[Material supplied — start]
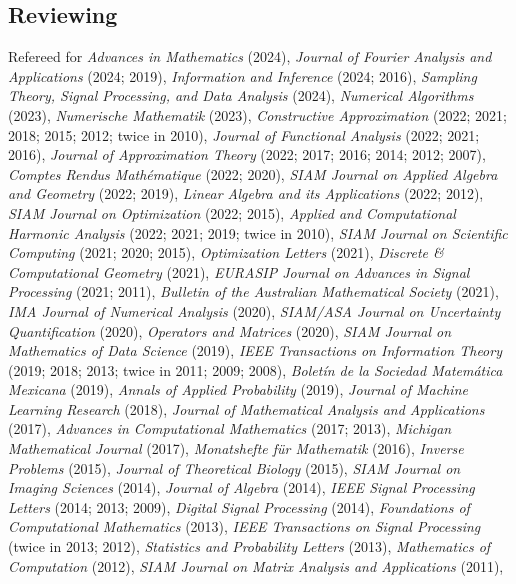 \documentclass[11pt]{article}
\begin{document}
\subsection{Reviewing}
\bitemize
\item Refereed for 
{\sl Advances in Mathematics} (2024),
{\sl Journal of Fourier Analysis and Applications} (2024; 2019),
{\sl Information and Inference} (2024; 2016),
{\sl Sampling Theory, Signal Processing, and Data Analysis} (2024),
{\sl Numerical Algorithms} (2023),
{\sl Numerische Mathematik} (2023),
{\sl Constructive Approximation} (2022; 2021; 2018; 2015; 2012; twice in 2010),
{\sl Journal of Functional Analysis} (2022; 2021; 2016),
{\sl Journal of Approximation Theory} (2022; 2017; 2016; 2014; 2012; 2007),
{\sl Comptes Rendus Math\'ematique} (2022; 2020),
{\sl SIAM Journal on Applied Algebra and Geometry} (2022; 2019),
{\sl Linear Algebra and its Applications} (2022; 2012),
{\sl SIAM Journal on Optimization} (2022; 2015),
{\sl Applied and Computational Harmonic Analysis} (2022; 2021; 2019; twice in 2010),
{\sl SIAM Journal on Scientific Computing} (2021; 2020; 2015),
{\sl Optimization Letters} (2021),
{\sl Discrete \& Computational Geometry} (2021),
{\sl EURASIP Journal on Advances in Signal Processing} (2021; 2011),
{\sl Bulletin of the Australian Mathematical Society} (2021),
{\sl IMA Journal of Numerical Analysis} (2020),
{\sl SIAM/ASA Journal on Uncertainty Quantification} (2020),
{\sl Operators and Matrices} (2020),
{\sl SIAM Journal on Mathematics of Data Science} (2019),
{\sl IEEE Transactions on Information Theory} (2019; 2018; 2013; twice in 2011; 2009; 2008),
{\sl Bolet\'in de la Sociedad Matem\'atica Mexicana} (2019),
{\sl Annals of Applied Probability} (2019),
{\sl Journal of Machine Learning Research} (2018),
{\sl Journal of Mathematical Analysis and Applications} (2017),
{\sl Advances in Computational Mathematics} (2017; 2013),
{\sl Michigan Mathematical Journal} (2017),
{\sl Monatshefte f\"ur Mathematik} (2016),
{\sl Inverse Problems} (2015),
{\sl Journal of Theoretical Biology} (2015),
{\sl SIAM Journal on Imaging Sciences} (2014),
{\sl Journal of Algebra} (2014),
{\sl IEEE Signal Processing Letters} (2014; 2013; 2009),
{\sl Digital Signal Processing} (2014),
{\sl \mbox{Foundations} of Computational Mathematics} (2013),
{\sl IEEE Transactions on Signal Processing} (twice in 2013; 2012), 
{\sl Statistics and Probability Letters} (2013),
{\sl Mathematics of Computation} (2012),
{\sl SIAM Journal on Matrix Analysis and Applications} (2011),
\end{document}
[Material supplied — finish]
In the listing above, count every line that contains "Transactions". Respond with the number alone.

_Completed exercise:_ 2